父さんや母さんが1年かけたって全く説得できない相手を、まだまだ17歳(本当は16歳)の僕が、こんな短時間で論破できるとも思えなかったけど、とにかく僕は全力を尽くす。
「そもそも隼太君、人類根絶の範疇に君は含まれていない。つまり、我々は君を人類とみなしていないんだ。だから君が自分の命を憂いで人間を庇うなら、この議論は無意味なんだよ」
「そうじゃなくって、ええと、だからですね、僕はもう誰にも死んで欲しくないんです。おじさん達にも、人間にも。双方が何とか納得して、うまい具合に共存出来る方法はないのかなって、そういう事です」
ーー大切なものは1つにしておいた方がいいぞぉーー。
名無しの言葉が再び僕の頭をよぎる。解っている。でも、もう少し考えさせてよ名無し。
僕なりに世界を救おうとしてるんだ。君との約束を守る為にも。
「無茶だ隼太君。今更どうやって共存する?《奴》がこの次元域に存在している以上、我々はこの世界で生きていかねばならない。この世界で生きていく為には、もはや人類根絶は避けて通れぬ道なのだ」
《真っ黒》がいるとおじさん達は他の次元に移動する事が出来ないらしい。《真っ黒》を掃討する事も、なんたって天敵だから無理らしい。《真っ黒》って結局何なのさという疑問は、論点が変化してしまいそうなのでここでぶつけるのは止めておいた。
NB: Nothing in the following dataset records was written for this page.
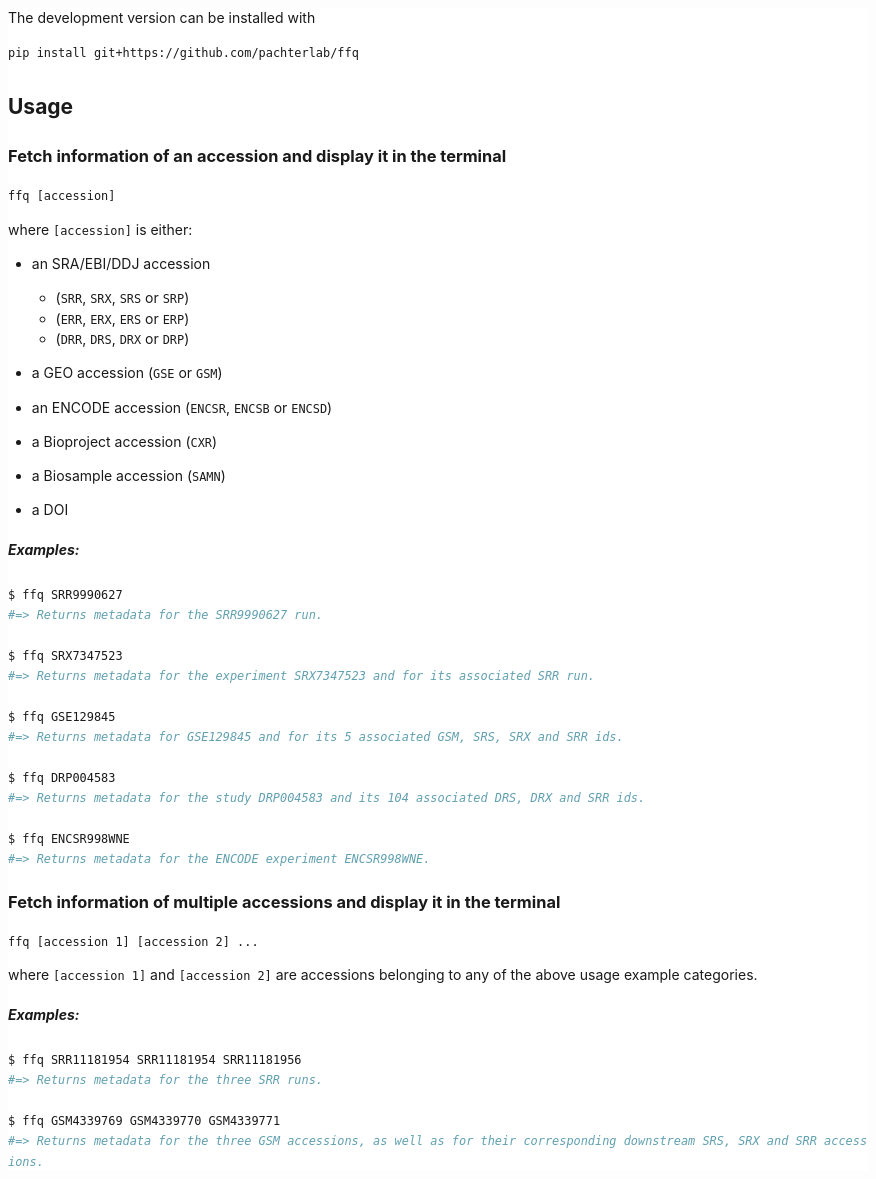 The development version can be installed with
```bash
pip install git+https://github.com/pachterlab/ffq
```

## Usage

### Fetch information of an accession and display it in the terminal
```
ffq [accession]
```
where `[accession]` is either:
- an SRA/EBI/DDJ accession 
	- (`SRR`, `SRX`, `SRS` or `SRP`) 
	- (`ERR`, `ERX`, `ERS` or `ERP`) 
	- (`DRR`, `DRS`, `DRX` or `DRP`)
	
- a GEO accession (`GSE` or `GSM`)
- an ENCODE accession (`ENCSR`, `ENCSB` or `ENCSD`)
- a Bioproject accession (`CXR`)
- a Biosample accession (`SAMN`)
- a DOI

##### Examples:
```bash
$ ffq SRR9990627
#=> Returns metadata for the SRR9990627 run.

$ ffq SRX7347523
#=> Returns metadata for the experiment SRX7347523 and for its associated SRR run.

$ ffq GSE129845
#=> Returns metadata for GSE129845 and for its 5 associated GSM, SRS, SRX and SRR ids.

$ ffq DRP004583
#=> Returns metadata for the study DRP004583 and its 104 associated DRS, DRX and SRR ids.

$ ffq ENCSR998WNE
#=> Returns metadata for the ENCODE experiment ENCSR998WNE.
```

### Fetch information of multiple accessions and display it in the terminal
```
ffq [accession 1] [accession 2] ...
```
where `[accession 1]` and `[accession 2]` are accessions belonging to any of the above usage example categories.

##### Examples:
```bash
$ ffq SRR11181954 SRR11181954 SRR11181956
#=> Returns metadata for the three SRR runs.

$ ffq GSM4339769 GSM4339770 GSM4339771
#=> Returns metadata for the three GSM accessions, as well as for their corresponding downstream SRS, SRX and SRR accessions.
```
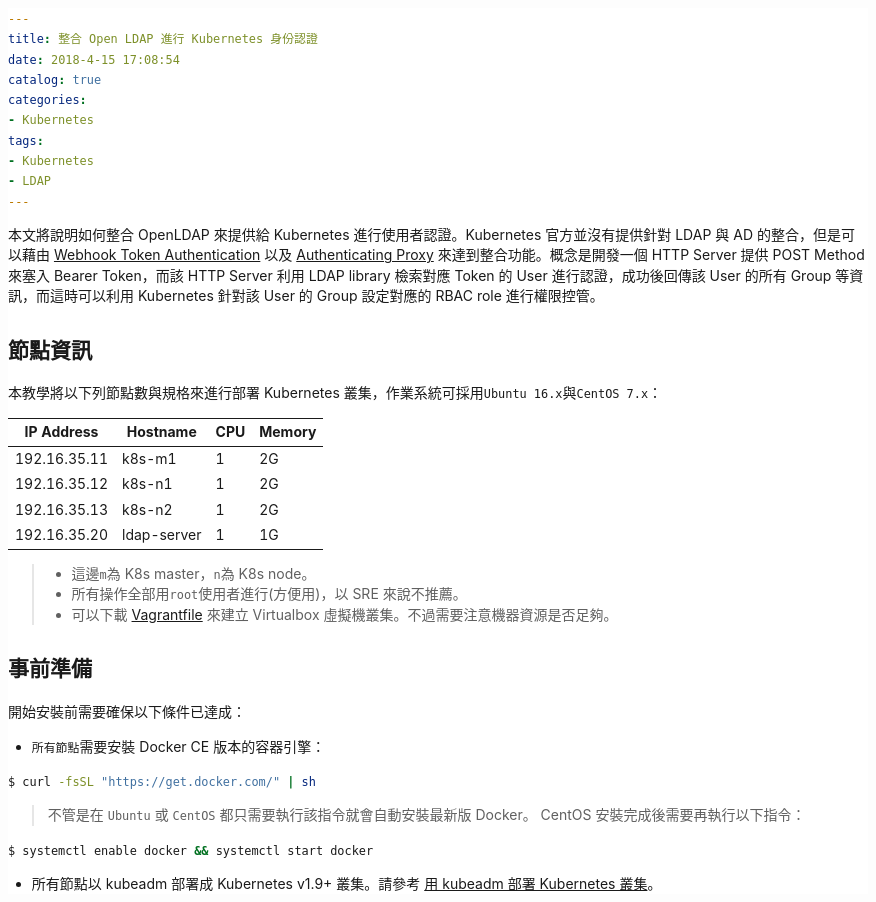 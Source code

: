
 ```yaml
---
title: 整合 Open LDAP 進行 Kubernetes 身份認證
date: 2018-4-15 17:08:54
catalog: true
categories:
- Kubernetes
tags:
- Kubernetes
- LDAP
---
```

本文將說明如何整合 OpenLDAP 來提供給 Kubernetes 進行使用者認證。Kubernetes 官方並沒有提供針對 LDAP 與 AD 的整合，但是可以藉由 [Webhook Token Authentication](https://kubernetes.io/docs/admin/authentication/#webhook-token-authentication) 以及 [Authenticating Proxy](https://kubernetes.io/docs/admin/authentication/#authenticating-proxy) 來達到整合功能。概念是開發一個 HTTP Server 提供 POST Method 來塞入 Bearer Token，而該 HTTP Server 利用 LDAP library 檢索對應 Token 的 User 進行認證，成功後回傳該 User 的所有 Group 等資訊，而這時可以利用 Kubernetes 針對該 User 的 Group 設定對應的 RBAC role 進行權限控管。



## 節點資訊
本教學將以下列節點數與規格來進行部署 Kubernetes 叢集，作業系統可採用`Ubuntu 16.x`與`CentOS 7.x`：

| IP Address | Hostname   | CPU | Memory |
|------------|------------|-----|--------|
|192.16.35.11| k8s-m1     | 1   | 2G     |
|192.16.35.12| k8s-n1     | 1   | 2G     |
|192.16.35.13| k8s-n2     | 1   | 2G     |
|192.16.35.20| ldap-server| 1   | 1G     |

> * 這邊`m`為 K8s master，`n`為 K8s node。
> * 所有操作全部用`root`使用者進行(方便用)，以 SRE 來說不推薦。
> * 可以下載 [Vagrantfile](https://kairen.github.io/files/k8s-ldap/Vagrantfile) 來建立 Virtualbox 虛擬機叢集。不過需要注意機器資源是否足夠。

## 事前準備
開始安裝前需要確保以下條件已達成：
* `所有節點`需要安裝 Docker CE 版本的容器引擎：

```sh
$ curl -fsSL "https://get.docker.com/" | sh
```
> 不管是在 `Ubuntu` 或 `CentOS` 都只需要執行該指令就會自動安裝最新版 Docker。
> CentOS 安裝完成後需要再執行以下指令：
```sh
$ systemctl enable docker && systemctl start docker
```

* 所有節點以 kubeadm 部署成 Kubernetes v1.9+ 叢集。請參考 [用 kubeadm 部署 Kubernetes 叢集](https://kairen.github.io/2016/09/29/kubernetes/deploy/kubeadm/)。
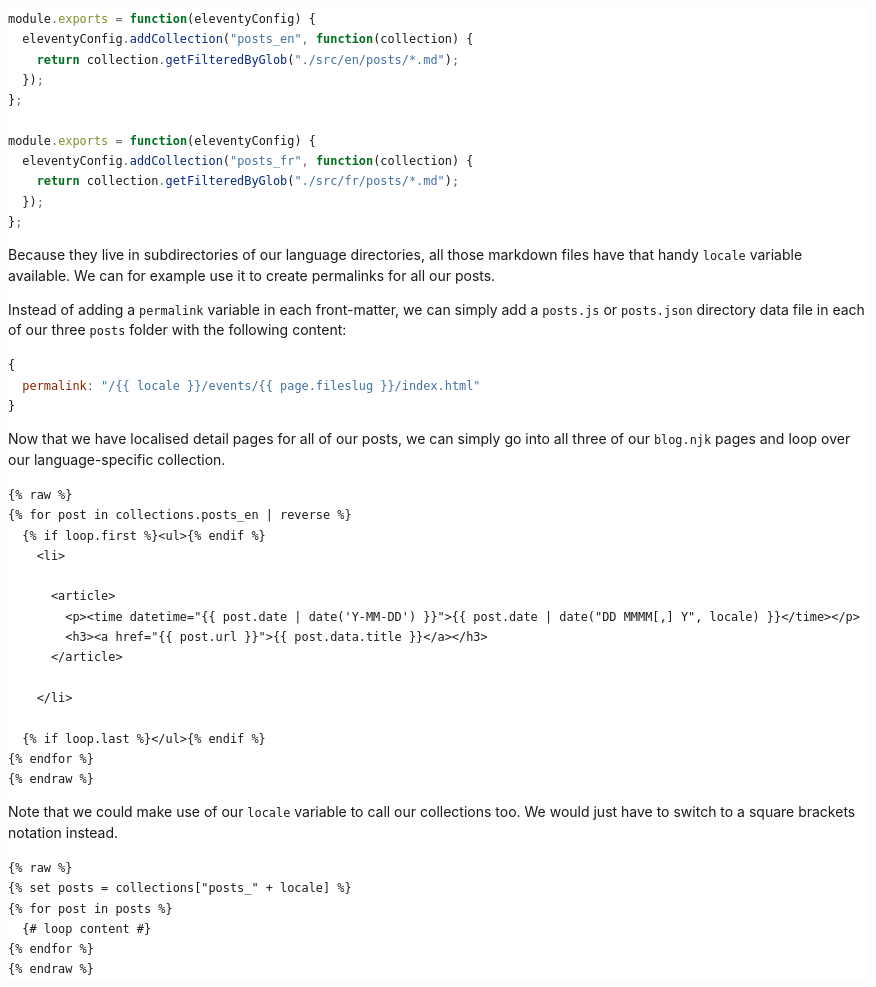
 ```js
module.exports = function(eleventyConfig) {
  eleventyConfig.addCollection("posts_en", function(collection) {
    return collection.getFilteredByGlob("./src/en/posts/*.md");
  });
};

module.exports = function(eleventyConfig) {
  eleventyConfig.addCollection("posts_fr", function(collection) {
    return collection.getFilteredByGlob("./src/fr/posts/*.md");
  });
};
```

Because they live in subdirectories of our language directories, all those markdown files have that handy `locale` variable available. We can for example use it to create permalinks for all our posts.

Instead of adding a `permalink` variable in each front-matter, we can simply add a `posts.js` or `posts.json` directory data file in each of our three `posts` folder with the following content:

```js
{
  permalink: "/{{ locale }}/events/{{ page.fileslug }}/index.html"
}
```

Now that we have localised detail pages for all of our posts, we can simply go into all three of our `blog.njk` pages and loop over our language-specific collection.

```twig
{% raw %}
{% for post in collections.posts_en | reverse %}
  {% if loop.first %}<ul>{% endif %}
    <li>

      <article>
        <p><time datetime="{{ post.date | date('Y-MM-DD') }}">{{ post.date | date("DD MMMM[,] Y", locale) }}</time></p>
        <h3><a href="{{ post.url }}">{{ post.data.title }}</a></h3>
      </article>

    </li>

  {% if loop.last %}</ul>{% endif %}
{% endfor %}
{% endraw %}
```

Note that we could make use of our `locale` variable to call our collections too. We would just have to switch to a square brackets notation instead.

```twig
{% raw %}
{% set posts = collections["posts_" + locale] %}
{% for post in posts %}
  {# loop content #}
{% endfor %}
{% endraw %}
```
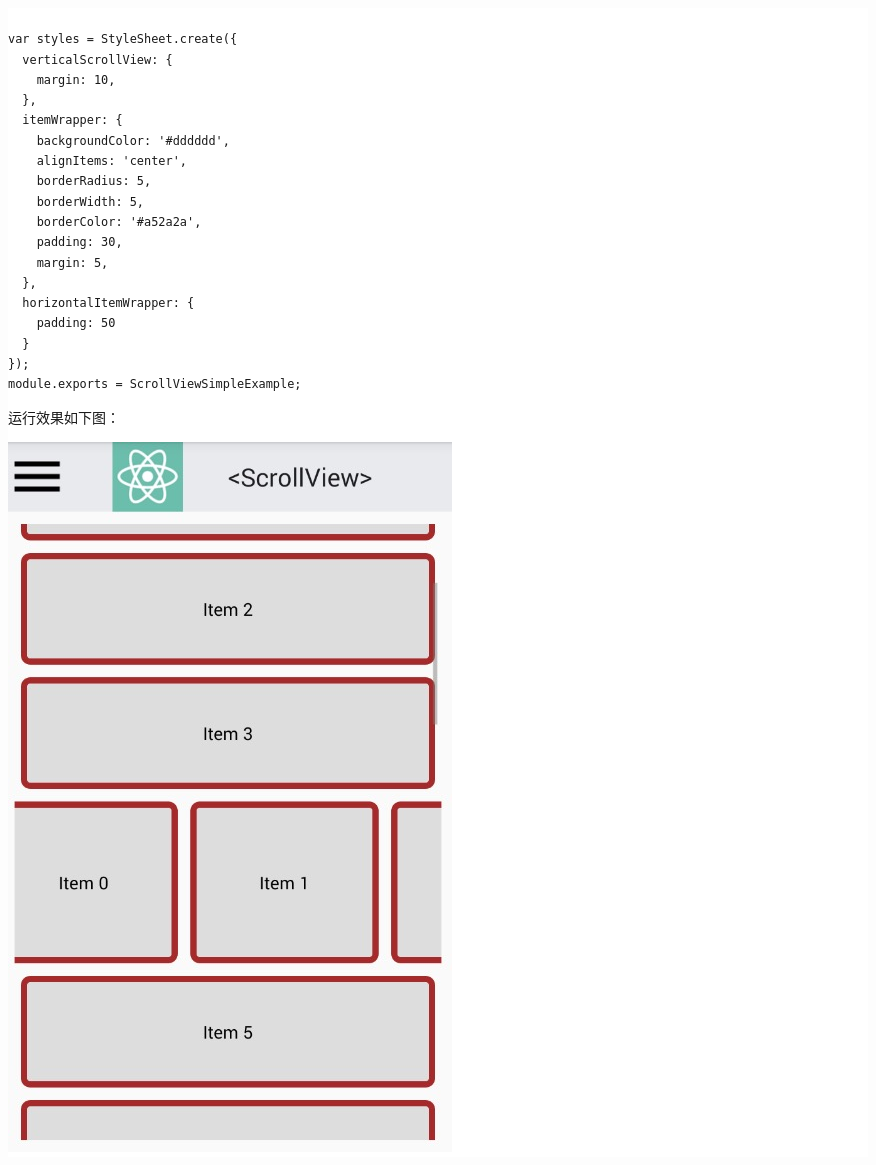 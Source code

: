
 ```
 
var styles = StyleSheet.create({
  verticalScrollView: {
    margin: 10,
  },
  itemWrapper: {
    backgroundColor: '#dddddd',
    alignItems: 'center',
    borderRadius: 5,
    borderWidth: 5,
    borderColor: '#a52a2a',
    padding: 30,
    margin: 5,
  },
  horizontalItemWrapper: {
    padding: 50
  }
});
module.exports = ScrollViewSimpleExample;
```

运行效果如下图：

![](images/79.jpg)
そして答えの出ぬまま議論は続く。僕もそろそろ疲れてきたなという頃に、ようやくそれはやってきた。
「ていうか」
唐突に口を開いた美佳に、その場にいた鬼達みんなが視線を投げる。
「私、人類根絶しないんだけど」
さらっと言い放ったその言葉とは裏腹に、僕の手を握る美佳の力は強くなっていった。